Uma operação policial coordenada nos municípios paulistas de Araçatuba e São José do Rio Preto resultou na prisão de cinco indivíduos suspeitos de comandar uma organização criminosa envolvida em empréstimos ilegais, extorsão e lavagem de dinheiro. As prisões foram realizadas na manhã da sexta-feira, 8 de maio.
O grupo, composto por três mulheres e dois homens, supostamente operava uma agência de agiotagem. De acordo com a Delegacia de Investigações Gerais (DIG), os suspeitos cobravam o que as autoridades descreveram como taxas de juros abusivas em empréstimos ilegais. Para garantir o pagamento, supostamente recorriam a ameaças e intimidação contra as vítimas.
A investigação ainda indica que os suspeitos apreendiam propriedades e objetos de valor dos devedores como forma de alavancagem financeira. Esse padrão de apreensão coercitiva de bens é um componente central das acusações de extorsão que agora enfrentam.
Durante a execução da operação, a polícia cumpriu um total de 12 mandados de busca e apreensão —dez em Araçatuba e dois em São José do Rio Preto—. Estes foram acompanhados por cinco mandados de prisão temporária para os suspeitos.
As evidências coletadas durante as diligências retratam claramente as atividades do grupo. As autoridades apreenderam R$32.100 em dinheiro, além de cadernos detalhados com registros supostamente relacionados à operação de empréstimos ilegais. Múltiplos celulares, laptops e outros dispositivos eletrônicos também foram confiscados; esses itens supostamente haviam sido entregues pelas vítimas como garantia dos empréstimos.
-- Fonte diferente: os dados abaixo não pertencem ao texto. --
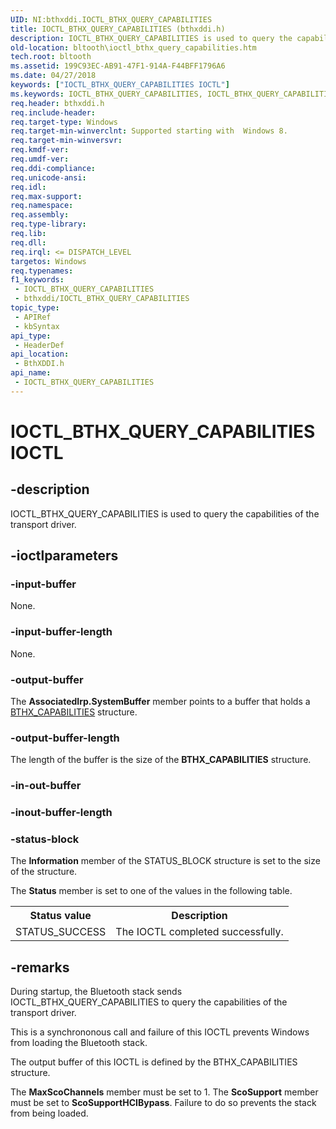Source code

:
 ```yaml
---
UID: NI:bthxddi.IOCTL_BTHX_QUERY_CAPABILITIES
title: IOCTL_BTHX_QUERY_CAPABILITIES (bthxddi.h)
description: IOCTL_BTHX_QUERY_CAPABILITIES is used to query the capabilities of the transport driver.
old-location: bltooth\ioctl_bthx_query_capabilities.htm
tech.root: bltooth
ms.assetid: 199C93EC-AB91-47F1-914A-F44BFF1796A6
ms.date: 04/27/2018
keywords: ["IOCTL_BTHX_QUERY_CAPABILITIES IOCTL"]
ms.keywords: IOCTL_BTHX_QUERY_CAPABILITIES, IOCTL_BTHX_QUERY_CAPABILITIES control, IOCTL_BTHX_QUERY_CAPABILITIES control code [Bluetooth Devices], bltooth.ioctl_bthx_query_capabilities, bthxddi/IOCTL_BTHX_QUERY_CAPABILITIES
req.header: bthxddi.h
req.include-header: 
req.target-type: Windows
req.target-min-winverclnt: Supported starting with  Windows 8.
req.target-min-winversvr: 
req.kmdf-ver: 
req.umdf-ver: 
req.ddi-compliance: 
req.unicode-ansi: 
req.idl: 
req.max-support: 
req.namespace: 
req.assembly: 
req.type-library: 
req.lib: 
req.dll: 
req.irql: <= DISPATCH_LEVEL
targetos: Windows
req.typenames: 
f1_keywords:
 - IOCTL_BTHX_QUERY_CAPABILITIES
 - bthxddi/IOCTL_BTHX_QUERY_CAPABILITIES
topic_type:
 - APIRef
 - kbSyntax
api_type:
 - HeaderDef
api_location:
 - BthXDDI.h
api_name:
 - IOCTL_BTHX_QUERY_CAPABILITIES
---
```


# IOCTL_BTHX_QUERY_CAPABILITIES IOCTL


## -description

IOCTL_BTHX_QUERY_CAPABILITIES is used to query the capabilities of the transport driver.

## -ioctlparameters

### -input-buffer

None.

### -input-buffer-length

None.

### -output-buffer

The <b>AssociatedIrp.SystemBuffer</b> member points to a buffer that holds a <a href="https://docs.microsoft.com/windows-hardware/drivers/ddi/bthxddi/ns-bthxddi-_bthx_capabilities">BTHX_CAPABILITIES</a> structure.

### -output-buffer-length

The length of the buffer is the size of the <b>BTHX_CAPABILITIES</b> structure.

### -in-out-buffer

### -inout-buffer-length

### -status-block

The 
      <b>Information</b> member of the STATUS_BLOCK structure is set to the size of the structure.

The 
      <b>Status</b> member is set to one of the values in the following table.

<table>
<tr>
<th>Status value</th>
<th>Description</th>
</tr>
<tr>
<td>
STATUS_SUCCESS

</td>
<td>
The IOCTL completed successfully.

</td>
</tr>
</table>

## -remarks

During startup, the Bluetooth stack sends IOCTL_BTHX_QUERY_CAPABILITIES to query the capabilities of the transport driver.

This is a synchrononous call and failure of this IOCTL prevents Windows from loading the Bluetooth stack.

The output buffer of this IOCTL is defined by the BTHX_CAPABILITIES structure.

The <b>MaxScoChannels</b> member must be set to 1. The <b>ScoSupport</b> member must be set to <b>ScoSupportHCIBypass</b>. Failure to do so prevents the stack from being loaded.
Talvez o mais alarmante, a polícia recuperou uma pistola réplica e munição de diversos calibres. Suspeita-se que a arma réplica tenha sido usada para intimidar as vítimas e forçar o cumprimento. Um dos presos foi flagrado em posse ilegal da munição, o que gerou uma acusação adicional.
A operação bem-sucedida reforça os esforços contínuos da Polícia Civil de São Paulo para desmantelar redes de crime financeiro organizado que se aproveitam de cidadãos vulneráveis. Os suspeitos estão agora sob custódia enquanto a investigação continua para apurar a extensão total das operações da rede.
Com informações de g1.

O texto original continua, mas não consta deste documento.